From: Jonathan Cameron via <qemu-devel@nongnu.org>
To: Gavin Shan <gshan@redhat.com>
Cc: <qemu-arm@nongnu.org>, <qemu-devel@nongnu.org>,
	<mchehab+huawei@kernel.org>, <gengdongjiu1@gmail.com>,
	<mst@redhat.com>, <imammedo@redhat.com>, <anisinha@redhat.com>,
	<peter.maydell@linaro.org>, <pbonzini@redhat.com>,
	<shan.gavin@gmail.com>
Subject: Re: [PATCH v3 8/8] target/arm/kvm: Support multiple memory CPERs injection
Date: Wed, 5 Nov 2025 14:37:10 +0000	[thread overview]
Message-ID: <20251105143710.000041f5@huawei.com> (raw)
In-Reply-To: <20251105114453.2164073-9-gshan@redhat.com>

On Wed,  5 Nov 2025 21:44:53 +1000
Gavin Shan <gshan@redhat.com> wrote:

> In the combination of 64KiB host and 4KiB guest, a problematic host
> page affects 16x guest pages that can be owned by different threads.
> It means 16x memory errors can be raised at once due to the parallel
> accesses to those 16x guest pages on the guest.

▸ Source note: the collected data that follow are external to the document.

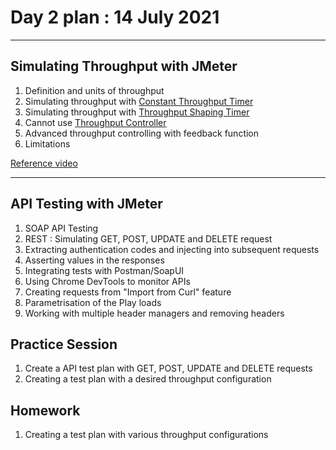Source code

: # Day 2 plan : 14 July  2021

---
## Simulating Throughput with JMeter 
1. Definition and units of throughput 
2. Simulating throughput with [Constant Throughput Timer](https://jmeter.apache.org/usermanual/component_reference.html#Constant_Throughput_Timer)
3. Simulating throughput with [Throughput Shaping Timer](https://jmeter-plugins.org/wiki/ThroughputShapingTimer/)
4. Cannot use [Throughput Controller](https://jmeter.apache.org/usermanual/component_reference.html#Throughput_Controller)
5. Advanced throughput controlling with feedback function 
6. Limitations

[Reference video](https://youtu.be/D3wu69xwIPU)

---
## API Testing with JMeter 
1. SOAP API Testing 
2. REST : Simulating GET, POST, UPDATE and DELETE request 
3. Extracting authentication codes and injecting into subsequent requests
4. Asserting values in the responses
5. Integrating tests with Postman/SoapUI 
6. Using Chrome DevTools to monitor APIs 
7. Creating requests from "Import from Curl" feature 
8. Parametrisation of the Play loads 
9. Working with multiple header managers and removing headers 


## Practice Session 
1. Create a API test plan with GET, POST, UPDATE and DELETE requests 
2. Creating a test plan with a desired throughput configuration 

## Homework 
1. Creating a test plan with various throughput configurations 


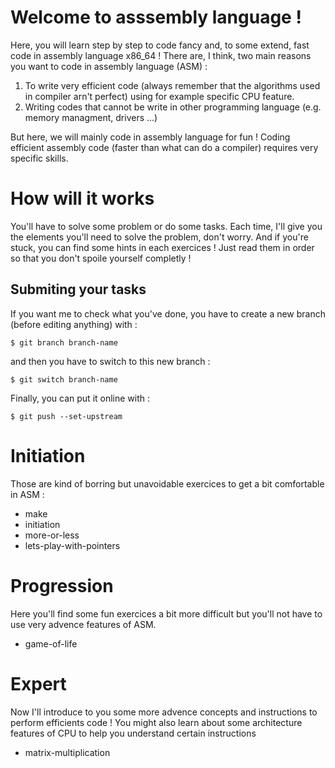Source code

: # Welcome to asssembly language !
Here, you will learn step by step to code fancy and, to some extend, fast code in assembly language x86_64 !
There are, I think, two main reasons you want to code in assembly language (ASM) :
1. To write very efficient code (always remember that the algorithms used in compiler arn't perfect) using for example specific CPU feature.
2. Writing codes that cannot be write in other programming language (e.g. memory managment, drivers ...)

But here, we will mainly code in assembly language for fun ! Coding efficient assembly code (faster than what can do a compiler) requires very specific skills.

# How will it works
You'll have to solve some problem or do some tasks. Each time, I'll give you the elements you'll need to solve the problem, don't worry.
And if you're stuck, you can find some hints in each exercices ! Just read them in order so that you don't spoile yourself completly !

## Submiting your tasks
If you want me to check what you've done, you have to create a new branch (before editing anything) with :

	$ git branch branch-name

and then you have to switch to this new branch :

	$ git switch branch-name

Finally, you can put it online with :

	$ git push --set-upstream

# Initiation
Those are kind of borring but unavoidable exercices to get a bit comfortable in ASM :
- make
- initiation
- more-or-less
- lets-play-with-pointers

# Progression
Here you'll find some fun exercices a bit more difficult but you'll not have to use very advence features of ASM.
- game-of-life

# Expert
Now I'll introduce to you some more advence concepts and instructions to perform efficients code ! You might also learn about some
architecture features of CPU to help you understand certain instructions
- matrix-multiplication

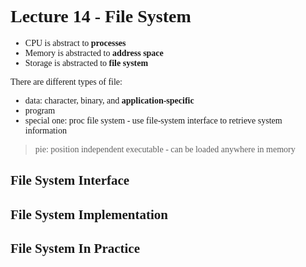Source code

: <font face = "Times New Roman">

# Lecture 14 - File System

* CPU is abstract to **processes**
* Memory is abstracted to **address space**
* Storage is abstracted to **file system**


There are different types of file:

* data: character, binary, and **application-specific**
* program
* special one: proc file system - use file-system interface to retrieve system information

> pie: position independent executable - can be loaded anywhere in memory


## File System Interface


## File System Implementation

## File System In Practice


</font>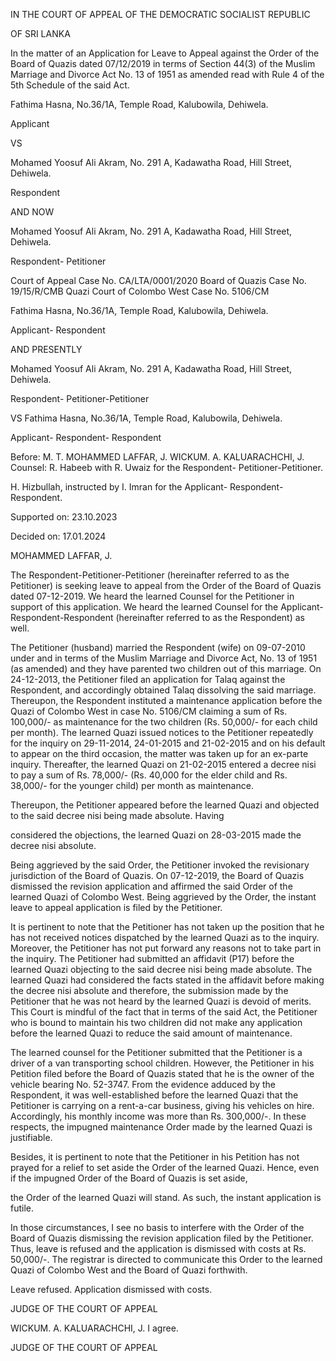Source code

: IN THE COURT OF APPEAL OF THE DEMOCRATIC SOCIALIST REPUBLIC

OF SRI LANKA

In the matter of an Application for Leave to Appeal against the Order of the Board of Quazis dated 07/12/2019 in terms of Section 44(3) of the Muslim Marriage and Divorce Act No. 13 of 1951 as amended read with Rule 4 of the 5th Schedule of the said Act.

Fathima Hasna, No.36/1A, Temple Road, Kalubowila, Dehiwela.

Applicant

VS

Mohamed Yoosuf Ali Akram, No. 291 A, Kadawatha Road, Hill Street, Dehiwela.

Respondent

AND NOW

Mohamed Yoosuf Ali Akram, No. 291 A, Kadawatha Road, Hill Street, Dehiwela.

Respondent- Petitioner

Court of Appeal Case No. CA/LTA/0001/2020 Board of Quazis Case No. 19/15/R/CMB Quazi Court of Colombo West Case No. 5106/CM

Fathima Hasna, No.36/1A, Temple Road, Kalubowila, Dehiwela.

Applicant- Respondent

AND PRESENTLY

Mohamed Yoosuf Ali Akram, No. 291 A, Kadawatha Road, Hill Street, Dehiwela.

Respondent- Petitioner-Petitioner

VS Fathima Hasna, No.36/1A, Temple Road, Kalubowila, Dehiwela.

Applicant- Respondent- Respondent

Before: M. T. MOHAMMED LAFFAR, J. WICKUM. A. KALUARACHCHI, J. Counsel: R. Habeeb with R. Uwaiz for the Respondent- Petitioner-Petitioner.

H. Hizbullah, instructed by I. Imran for the Applicant- Respondent- Respondent.

Supported on: 23.10.2023

Decided on: 17.01.2024

MOHAMMED LAFFAR, J.

The Respondent-Petitioner-Petitioner (hereinafter referred to as the Petitioner) is seeking leave to appeal from the Order of the Board of Quazis dated 07-12-2019. We heard the learned Counsel for the Petitioner in support of this application. We heard the learned Counsel for the Applicant-Respondent-Respondent (hereinafter referred to as the Respondent) as well.

The Petitioner (husband) married the Respondent (wife) on 09-07-2010 under and in terms of the Muslim Marriage and Divorce Act, No. 13 of 1951 (as amended) and they have parented two children out of this marriage. On 24-12-2013, the Petitioner filed an application for Talaq against the Respondent, and accordingly obtained Talaq dissolving the said marriage. Thereupon, the Respondent instituted a maintenance application before the Quazi of Colombo West in case No. 5106/CM claiming a sum of Rs. 100,000/- as maintenance for the two children (Rs. 50,000/- for each child per month). The learned Quazi issued notices to the Petitioner repeatedly for the inquiry on 29-11-2014, 24-01-2015 and 21-02-2015 and on his default to appear on the third occasion, the matter was taken up for an ex-parte inquiry. Thereafter, the learned Quazi on 21-02-2015 entered a decree nisi to pay a sum of Rs. 78,000/- (Rs. 40,000 for the elder child and Rs. 38,000/- for the younger child) per month as maintenance.

Thereupon, the Petitioner appeared before the learned Quazi and objected to the said decree nisi being made absolute. Having

considered the objections, the learned Quazi on 28-03-2015 made the decree nisi absolute.

Being aggrieved by the said Order, the Petitioner invoked the revisionary jurisdiction of the Board of Quazis. On 07-12-2019, the Board of Quazis dismissed the revision application and affirmed the said Order of the learned Quazi of Colombo West. Being aggrieved by the Order, the instant leave to appeal application is filed by the Petitioner.

It is pertinent to note that the Petitioner has not taken up the position that he has not received notices dispatched by the learned Quazi as to the inquiry. Moreover, the Petitioner has not put forward any reasons not to take part in the inquiry. The Petitioner had submitted an affidavit (P17) before the learned Quazi objecting to the said decree nisi being made absolute. The learned Quazi had considered the facts stated in the affidavit before making the decree nisi absolute and therefore, the submission made by the Petitioner that he was not heard by the learned Quazi is devoid of merits. This Court is mindful of the fact that in terms of the said Act, the Petitioner who is bound to maintain his two children did not make any application before the learned Quazi to reduce the said amount of maintenance.

The learned counsel for the Petitioner submitted that the Petitioner is a driver of a van transporting school children. However, the Petitioner in his Petition filed before the Board of Quazis stated that he is the owner of the vehicle bearing No. 52-3747. From the evidence adduced by the Respondent, it was well-established before the learned Quazi that the Petitioner is carrying on a rent-a-car business, giving his vehicles on hire. Accordingly, his monthly income was more than Rs. 300,000/-. In these respects, the impugned maintenance Order made by the learned Quazi is justifiable.

Besides, it is pertinent to note that the Petitioner in his Petition has not prayed for a relief to set aside the Order of the learned Quazi. Hence, even if the impugned Order of the Board of Quazis is set aside,

the Order of the learned Quazi will stand. As such, the instant application is futile.

In those circumstances, I see no basis to interfere with the Order of the Board of Quazis dismissing the revision application filed by the Petitioner. Thus, leave is refused and the application is dismissed with costs at Rs. 50,000/-. The registrar is directed to communicate this Order to the learned Quazi of Colombo West and the Board of Quazi forthwith.

Leave refused. Application dismissed with costs.

JUDGE OF THE COURT OF APPEAL

WICKUM. A. KALUARACHCHI, J. I agree.

JUDGE OF THE COURT OF APPEAL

Unfortunately, QEMU
> can't deliver them one by one because we just one GHES error block,

we have just one

> corresponding one read acknowledgement register. It can eventually
> cause QEMU crash dump due to the contention on that register, meaning
> the current memory error can't be delivered before the previous error
> isn't acknowledged.
> 
> Imporve push_ghes_memory_errors() to push 16x consecutive memory errors
Improve

> under this situation to avoid the contention on the read acknowledgement
> register.
> 
> Signed-off-by: Gavin Shan <gshan@redhat.com>
Hi Gavin

Silly question that never occurred to me before:
What happens if we just report a single larger error?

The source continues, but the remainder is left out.